It was the final straw for Um Ji-su. The tall 19-year-old looks quite intimidating at first glance, with piercings on his face and shaggy hair, but his rebellion was rather innocent. He wanted the choice to keep what was his. “My teacher warned me one day by saying, ‘You either go to the principal’s office and get your hair cut or you’re out.’ So I chose ‘out.’” When asked why he felt so passionately about something that will grow out again, he replied simply, “Because it’s my hair. It’s not even causing anybody harm.”

There were other episodes that fueled his decision to drop out. On a class trip, Ji-su and his classmates had to climb Mount Seorak. “On our way up, I saw there was a huge cliff below us. I was wearing torn sandals at the time. One student even slipped close to the cliff. I was really scared,” he said. He told his teacher he’d rather not climb up and ended up in a serious verbal confrontation that led to being suspended for a few days.
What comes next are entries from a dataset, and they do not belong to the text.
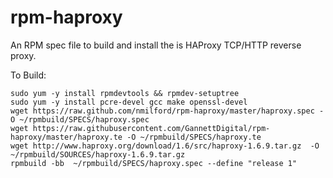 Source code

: rpm-haproxy
===========

An RPM spec file to build and install the is HAProxy TCP/HTTP reverse proxy.

To Build:

    sudo yum -y install rpmdevtools && rpmdev-setuptree
    sudo yum -y install pcre-devel gcc make openssl-devel
    wget https://raw.github.com/nmilford/rpm-haproxy/master/haproxy.spec -O ~/rpmbuild/SPECS/haproxy.spec
    wget https://raw.githubusercontent.com/GannettDigital/rpm-haproxy/master/haproxy.te -O ~/rpmbuild/SPECS/haproxy.te
    wget http://www.haproxy.org/download/1.6/src/haproxy-1.6.9.tar.gz  -O ~/rpmbuild/SOURCES/haproxy-1.6.9.tar.gz
    rpmbuild -bb  ~/rpmbuild/SPECS/haproxy.spec --define "release 1"
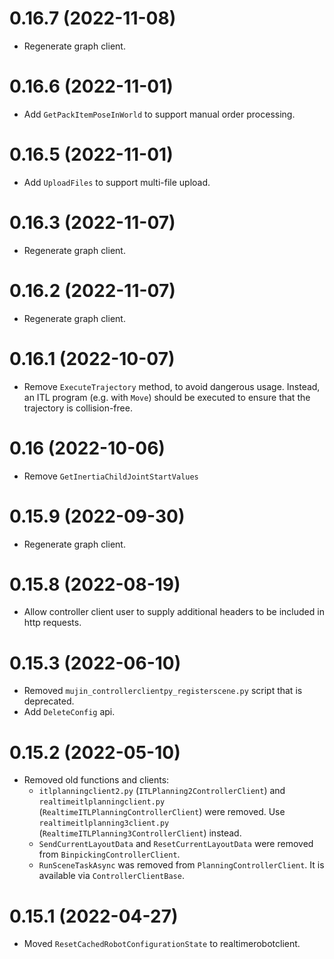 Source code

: # 0.16.7 (2022-11-08)

- Regenerate graph client.


# 0.16.6 (2022-11-01)

- Add `GetPackItemPoseInWorld` to support manual order processing.


# 0.16.5 (2022-11-01)

- Add `UploadFiles` to support multi-file upload.


# 0.16.3 (2022-11-07)

- Regenerate graph client.


# 0.16.2 (2022-11-07)

- Regenerate graph client.

# 0.16.1 (2022-10-07)

- Remove `ExecuteTrajectory` method, to avoid dangerous usage. Instead, an ITL program (e.g. with `Move`) should be executed to ensure that the trajectory is collision-free.


# 0.16 (2022-10-06)

- Remove `GetInertiaChildJointStartValues`


# 0.15.9 (2022-09-30)

- Regenerate graph client.


# 0.15.8 (2022-08-19)

- Allow controller client user to supply additional headers to be included in http requests.


# 0.15.3 (2022-06-10)

- Removed `mujin_controllerclientpy_registerscene.py` script that is deprecated.
- Add `DeleteConfig` api.


# 0.15.2 (2022-05-10)

- Removed old functions and clients:
    - `itlplanningclient2.py` (`ITLPlanning2ControllerClient`) and `realtimeitlplanningclient.py` (`RealtimeITLPlanningControllerClient`) were removed. Use `realtimeitlplanning3client.py` (`RealtimeITLPlanning3ControllerClient`) instead.
    - `SendCurrentLayoutData` and `ResetCurrentLayoutData` were removed from `BinpickingControllerClient`.
    - `RunSceneTaskAsync` was removed from `PlanningControllerClient`. It is available via `ControllerClientBase`.


# 0.15.1 (2022-04-27)

- Moved `ResetCachedRobotConfigurationState` to realtimerobotclient.
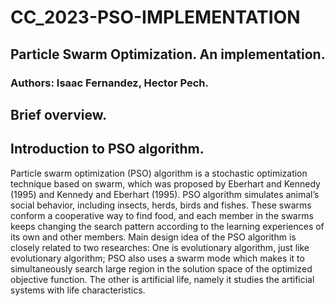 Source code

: # CC_2023-PSO-IMPLEMENTATION
## Particle Swarm Optimization. An implementation.
### Authors: Isaac Fernandez, Hector Pech. 

## Brief overview.


## Introduction to PSO algorithm.

Particle swarm optimization (PSO) algorithm is a stochastic
optimization technique based on swarm, which was proposed
by Eberhart and Kennedy (1995) and Kennedy and Eberhart
(1995). PSO algorithm simulates animal’s social behavior,
including insects, herds, birds and fishes. These swarms conform a cooperative way to find food, and each member in the
swarms keeps changing the search pattern according to the
learning experiences of its own and other members.
Main design idea of the PSO algorithm is closely related
to two researches: One is evolutionary algorithm, just like
evolutionary algorithm; PSO also uses a swarm mode which
makes it to simultaneously search large region in the solution space of the optimized objective function. The other is
artificial life, namely it studies the artificial systems with life
characteristics.

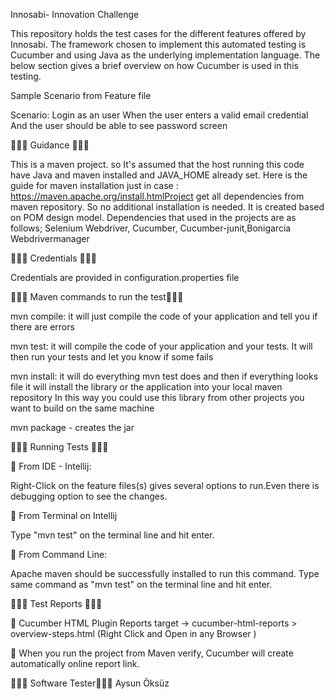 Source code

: Innosabi- Innovation Challenge

This repository holds the test cases for the different  features offered by Innosabi. 
The framework chosen to implement this automated testing is Cucumber and using Java as the underlying implementation language. 
The below section gives a brief overview on how Cucumber is used in this testing.

Sample Scenario from Feature file

Scenario: Login as an user
      When the user enters a valid email credential
      And the user should be able to see password screen


🔷🔶🔷 Guidance 🔷🔶🔷

This is a maven project. so It's assumed that the host running this code have Java and maven installed and JAVA_HOME already set. 
Here is the guide for maven installation just in case : https://maven.apache.org/install.htmlProject get all dependencies from maven repository. So no additional installation is needed.
It is created based on POM design model. 
Dependencies that used in the projects are as follows; Selenium Webdriver, Cucumber, Cucumber-junit,Bonigarcia Webdrivermanager
 
 🔷🔶🔷 Credentials 🔷🔶🔷 
 
Credentials are provided in configuration.properties file



🔷🔶🔷  Maven commands to run the test🔷🔶🔷

mvn compile: it will just compile the code of your application and tell you if there are errors

mvn test: it will compile the code of your application and your tests. 
It will then run your tests and let you know if some fails

mvn install: it will do everything mvn test does and then if everything looks 
file it will install the library or the application into your local maven repository 
In this way you could use this library from other projects you want to build on the same machine

mvn package - creates the jar


🔷🔶🔷 Running Tests 🔷🔶🔷

🔸 From IDE - Intellij:

Right-Click on the feature files(s) gives several options to run.Even there is debugging option to see the changes.

🔹 From Terminal on Intellij

Type "mvn test" on the terminal line and hit enter. 

🔹 From Command Line:

Apache maven should be successfully installed to run this command.
Type  same command as "mvn test" on the terminal line and hit enter. 



 🔷🔶🔷 Test Reports 🔷🔶🔷 
 
🔹 Cucumber HTML Plugin Reports target -> cucumber-html-reports > overview-steps.html (Right Click and Open in any Browser )

🔹 When you run the project from Maven verify, Cucumber will create automatically online report link.




🔷🔶🔷 Software Tester🔷🔶🔷 
Aysun Öksüz
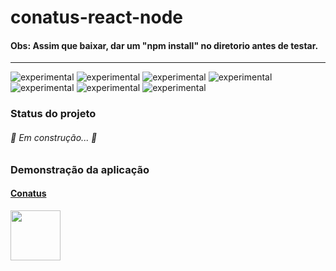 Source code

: # conatus-react-node

#### Obs: Assim que baixar, dar um "npm install" no diretorio antes de testar.

--------------------------------------------------------------------------------------------

![experimental](https://img.shields.io/static/v1?label=&message=Js&color=yellow)
![experimental](https://img.shields.io/static/v1?label=&message=HTML&color=orange)
![experimental](https://img.shields.io/static/v1?label=&message=Sql&color=red)
![experimental](https://img.shields.io/static/v1?label=&message=Css&color=blue)
![experimental](https://img.shields.io/static/v1?label=&message=Node&color=green)
![experimental](https://img.shields.io/static/v1?label=&message=Bootstrap&color=violet)
![experimental](https://img.shields.io/static/v1?label=&message=React&color=darkblue)

### Status do projeto

###### 🚧  Em construção...  🚧 


### Demonstração da aplicação

<h4> <a href="http://conatus.infinityfreeapp.com/"> Conatus </a>
</h4>


 <p><a align="center"><img src="https://media.giphy.com/media/nif38LVYo7EkYq1TI3/giphy.gif" width="80" height="80"</a> </p>
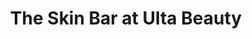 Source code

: ---
title: "The Skin Bar at Ulta Beauty"
url: /chicago/the-skin-bar-at-ulta-beauty/
shop: Kosmetik
--- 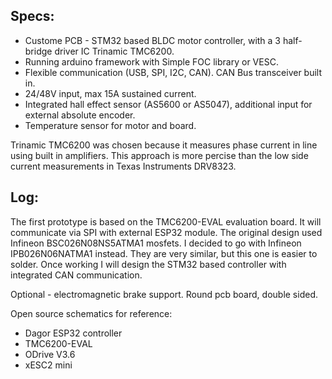 ## Specs:
- Custome PCB - STM32 based BLDC motor controller, with a 3 half-bridge driver IC Trinamic TMC6200.
- Running arduino framework with Simple FOC library or VESC.
- Flexible communication (USB, SPI, I2C, CAN). CAN Bus transceiver built in.
- 24/48V input, max 15A sustained current.
- Integrated hall effect sensor (AS5600 or AS5047), additional input for external absolute encoder. 
- Temperature sensor for motor and board.

Trinamic TMC6200 was chosen because it measures phase current in line using built in amplifiers. This approach is more percise than the low side current measurements in Texas Instruments DRV8323.

## Log:
The first prototype is based on the TMC6200-EVAL evaluation board. It will communicate via SPI with external ESP32 module.
The original design used Infineon BSC026N08NS5ATMA1 mosfets. I decided to go with Infineon IPB026N06NATMA1 instead. They are very similar, but this one is easier to solder.
Once working I will design the STM32 based controller with integrated CAN communication.

Optional - electromagnetic brake support. Round pcb board, double sided.

Open source schematics for reference:
- Dagor ESP32 controller
- TMC6200-EVAL
- ODrive V3.6
- xESC2 mini
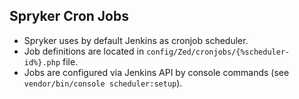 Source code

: ## Spryker Cron Jobs
 - Spryker uses by default Jenkins as cronjob scheduler.
 - Job definitions are located in `config/Zed/cronjobs/{%scheduler-id%}.php` file.
 - Jobs are configured via Jenkins API by console commands (see `vendor/bin/console scheduler:setup`).
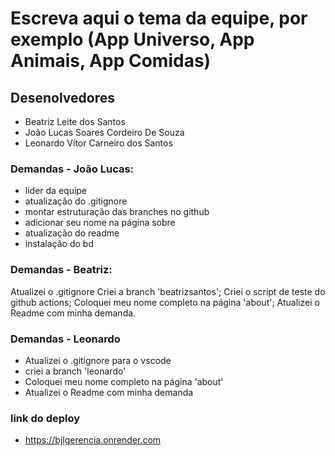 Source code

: # Escreva aqui o tema da equipe, por exemplo (App Universo, App Animais, App Comidas)

## Desenolvedores
- Beatriz Leite dos Santos
- João Lucas Soares Cordeiro De Souza
- Leonardo Vítor Carneiro dos Santos 

### Demandas - João Lucas:
- líder da equipe 
- atualização do .gitignore 
- montar estruturação das branches no github
- adicionar seu nome na página sobre
- atualização do readme
- instalação do bd

### Demandas - Beatriz:
Atualizei o .gitignore
Criei a branch 'beatrizsantos';
Criei o script de teste do github actions;
Coloquei meu nome completo na página 'about';
Atualizei o Readme com minha demanda.

### Demandas - Leonardo 
- Atualizei o .gitignore para o vscode 
- criei a branch 'leonardo' 
- Coloquei meu nome completo na página 'about'
- Atualizei o Readme com minha demanda


### link do deploy 

- https://bjlgerencia.onrender.com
After dropping out, Ji-su found Seodaemun Little School in the City, an alternative school that started in 2002 for middle and high school students who, for a variety of reasons, cannot adjust to life in a conventional school. It is one of the 15 alternative schools recognized by the Seoul city government for those who either choose to or are forced to drop out of their original school. The aim of the schools is to help students return to the regular classroom or to graduate and enter college or the job market.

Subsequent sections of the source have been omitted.